Impact of the contraceptive coverage guarantee

  • Contraceptive methods and services can be prohibitively expensive for many patients. Eliminating these costs through insurance coverage can help people use their preferred methods. That, in turn, can facilitate effective contraceptive use and protect against being coerced into using particular methods.
  • Numerous studies confirm that the federal contraceptive coverage guarantee has dramatically reduced patients’ out-of-pocket spending. For example, between fall 2012 and spring 2014 (during which time the coverage guarantee went into wide effect), the proportion of privately insured women who paid nothing out of pocket for the pill increased from 15% to 67%, with similar changes for injectable contraceptives, the vaginal ring and the IUD.
  • One in five (21%) privately insured women still paid some amount out of pocket for contraceptive care in 2020, likely because of gaps in the federal coverage guarantee and health plans’ failure to comply with it.
  • More than two-thirds (69%) of obstetrician-gynecologists in a 2020 survey reported that the share of patients using their desired contraceptive method had increased in the years since the federal coverage guarantee took effect.
  • Multiple studies (summarized in several reviews of relevant research) suggest that the guarantee has increased use of prescription methods—particularly IUDs and implants—and consistent contraceptive use. One study found that the federal provision was associated not only with increased contraceptive use but also with a decline in births, especially among low-income women—a population that may benefit the most from knocking down financial barriers to using contraception.

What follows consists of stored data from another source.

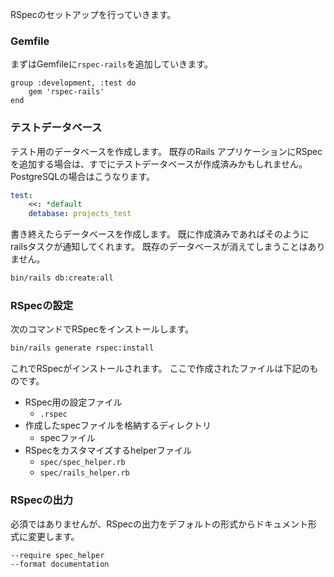 RSpecのセットアップを行っていきます。

### Gemfile
まずはGemfileに`rspec-rails`を追加していきます。

```Gemfile
group :development, :test do
	gem 'rspec-rails' 
end
```

### テストデータベース
テスト用のデータベースを作成します。
既存のRails アプリケーションにRSpecを追加する場合は、すでにテストデータベースが作成済みかもしれません。
PostgreSQLの場合はこうなります。

```YAML:config/database.yml
test:
	<<: *default
	detabase: projects_test
```

書き終えたらデータベースを作成します。
既に作成済みであればそのようにrailsタスクが通知してくれます。
既存のデータベースが消えてしまうことはありません。

```bash
bin/rails db:create:all
```

### RSpecの設定
次のコマンドでRSpecをインストールします。

```bash
bin/rails generate rspec:install
```

これでRSpecがインストールされます。
ここで作成されたファイルは下記のものです。

- RSpec用の設定ファイル
	- `.rspec`
- 作成したspecファイルを格納するディレクトリ
	- specファイル
- RSpecをカスタマイズするhelperファイル
	- `spec/spec_helper.rb`
	- `spec/rails_helper.rb`

### RSpecの出力
必須ではありませんが、RSpecの出力をデフォルトの形式からドキュメント形式に変更します。

```.rspec
--require spec_helper
--format documentation
```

  • Contrary to the false claims of some activists opposed to contraception, every FDA-approved contraceptive method is effective at preventing pregnancy, and there is a strong scientific consensus that providing people access to contraceptive information and services does not increase sexual activity.

What policymakers can do

To strengthen and extend federal contraceptive coverage protections, Congress and the Biden-Harris administration should take the following steps:

  • Clarify and update federal guidance on the contraceptive coverage guarantee. Federal agencies should:
    • Update and maintain the list of distinct contraceptive methods as new products are approved.
    • Reiterate and enforce the requirement that health plans cover all costs related to contraceptive use, including all services needed to begin, end or change methods.

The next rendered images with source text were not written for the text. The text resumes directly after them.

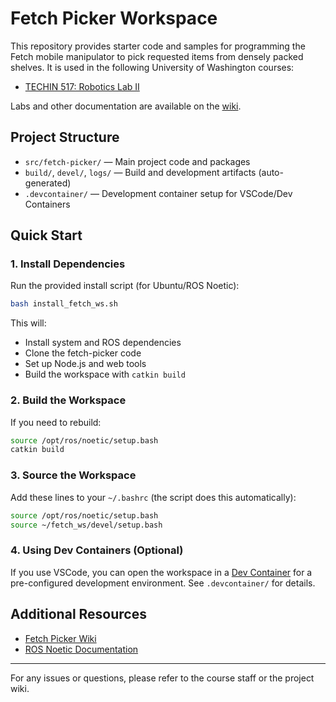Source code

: # Fetch Picker Workspace

This repository provides starter code and samples for programming the Fetch mobile manipulator to pick requested items from densely packed shelves. It is used in the following University of Washington courses:

- [TECHIN 517: Robotics Lab II](https://sites.google.com/cs.washington.edu/techin517sp22/home)

Labs and other documentation are available on the [wiki](https://github.com/robotic-picker-sp22/fetch-picker/wiki).

## Project Structure

- `src/fetch-picker/` — Main project code and packages
- `build/`, `devel/`, `logs/` — Build and development artifacts (auto-generated)
- `.devcontainer/` — Development container setup for VSCode/Dev Containers

## Quick Start

### 1. Install Dependencies

Run the provided install script (for Ubuntu/ROS Noetic):

```bash
bash install_fetch_ws.sh
```

This will:
- Install system and ROS dependencies
- Clone the fetch-picker code
- Set up Node.js and web tools
- Build the workspace with `catkin build`

### 2. Build the Workspace

If you need to rebuild:

```bash
source /opt/ros/noetic/setup.bash
catkin build
```

### 3. Source the Workspace

Add these lines to your `~/.bashrc` (the script does this automatically):

```bash
source /opt/ros/noetic/setup.bash
source ~/fetch_ws/devel/setup.bash
```

### 4. Using Dev Containers (Optional)

If you use VSCode, you can open the workspace in a [Dev Container](https://code.visualstudio.com/docs/remote/containers) for a pre-configured development environment. See `.devcontainer/` for details.

## Additional Resources
- [Fetch Picker Wiki](https://github.com/robotic-picker-sp22/fetch-picker/wiki)
- [ROS Noetic Documentation](http://wiki.ros.org/noetic)

---

For any issues or questions, please refer to the course staff or the project wiki.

    • Update federal interpretation of the ACA provision to require plans to cover OTC methods without a prescription, a 12-month supply of contraceptives at one time and contraceptive methods used by partners (such as external condoms and vasectomy).

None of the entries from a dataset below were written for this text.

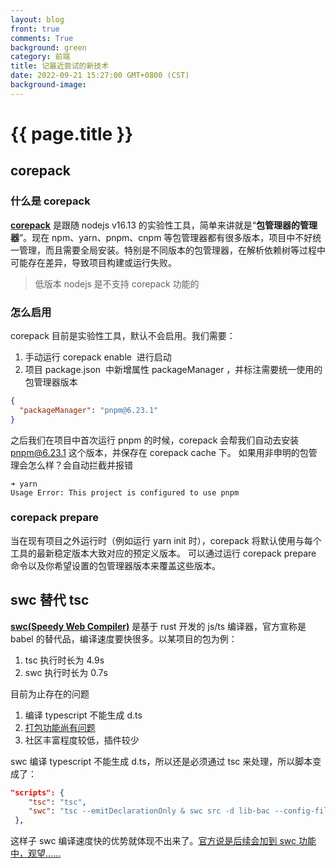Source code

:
```yaml
---
layout: blog
front: true
comments: True
background: green
category: 前端
title: 记最近尝试的新技术
date: 2022-09-21 15:27:00 GMT+0800 (CST)
background-image: 
---
```


# {{ page.title }}

## corepack

### 什么是 corepack

[**corepack**](https://github.com/nodejs/corepack) 是跟随 nodejs v16.13 的实验性工具，简单来讲就是“**包管理器的管理器**”。现在 npm、yarn、pnpm、cnpm 等包管理器都有很多版本，项目中不好统一管理，而且需要全局安装。特别是不同版本的包管理器，在解析依赖树等过程中可能存在差异，导致项目构建或运行失败。

> 低版本 nodejs 是不支持 corepack 功能的

### 怎么启用

corepack 目前是实验性工具，默认不会启用。我们需要：

1. 手动运行 corepack enable  进行启动
2. 项目 package.json  中新增属性 packageManager ，并标注需要统一使用的包管理器版本

```json
{
  "packageManager": "pnpm@6.23.1"
}
```

之后我们在项目中首次运行 pnpm 的时候，corepack 会帮我们自动去安装 pnpm@6.23.1 这个版本，并保存在 corepack cache 下。
如果用非申明的包管理会怎么样？会自动拦截并报错

```shell
➜ yarn             
Usage Error: This project is configured to use pnpm
```

### corepack prepare

当在现有项目之外运行时（例如运行 yarn init 时），corepack 将默认使用与每个工具的最新稳定版本大致对应的预定义版本。 可以通过运行 corepack prepare 命令以及你希望设置的包管理器版本来覆盖这些版本。

## swc 替代 tsc

[**swc(Speedy Web Compiler)**](https://github.com/swc-project/swc) 是基于 rust 开发的 js/ts 编译器，官方宣称是 babel 的替代品，编译速度要快很多。以某项目的包为例：

1. tsc 执行时长为 4.9s
2. swc 执行时长为 0.7s

目前为止存在的问题

1. 编译 typescript 不能生成 d.ts
2. [打包功能尚有问题](https://swc.rs/docs/configuration/bundling)
3. 社区丰富程度较低，插件较少

swc 编译 typescript 不能生成 d.ts，所以还是必须通过 tsc 来处理，所以脚本变成了：

```json
"scripts": {
    "tsc": "tsc",
    "swc": "tsc --emitDeclarationOnly & swc src -d lib-bac --config-file ../../.swcrc",
 },
```

这样子 swc 编译速度快的优势就体现不出来了。[官方说是后续会加到 swc 功能中，观望......](https://github.com/swc-project/swc/issues/657#issuecomment-1026620842)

    • Require health plans to establish clear processes to ensure coverage for provider-recommended contraceptives, even when the product is not on a plan’s formulary.
    • Coordinate and standardize guidance, oversight and enforcement activities as consistently as possible across every relevant federal agency and program.
  • Rescind the Trump-Pence administration’s sweeping and harmful religious and moral exemptions to the contraceptive coverage guarantee and return to a regulatory framework that ensures patients have contraceptive coverage without out-of-pocket costs, regardless of their employer’s beliefs.
  • Pass legislation to address gaps in contraceptive coverage in specific health insurance programs, such as the military TRICARE program.
  • Write and pass legislation to require comprehensive coverage of reproductive health care—including for contraceptive methods, services and counseling—across all types of public and private health plans, either as stand-alone legislation or as part of broader health care reform initiatives.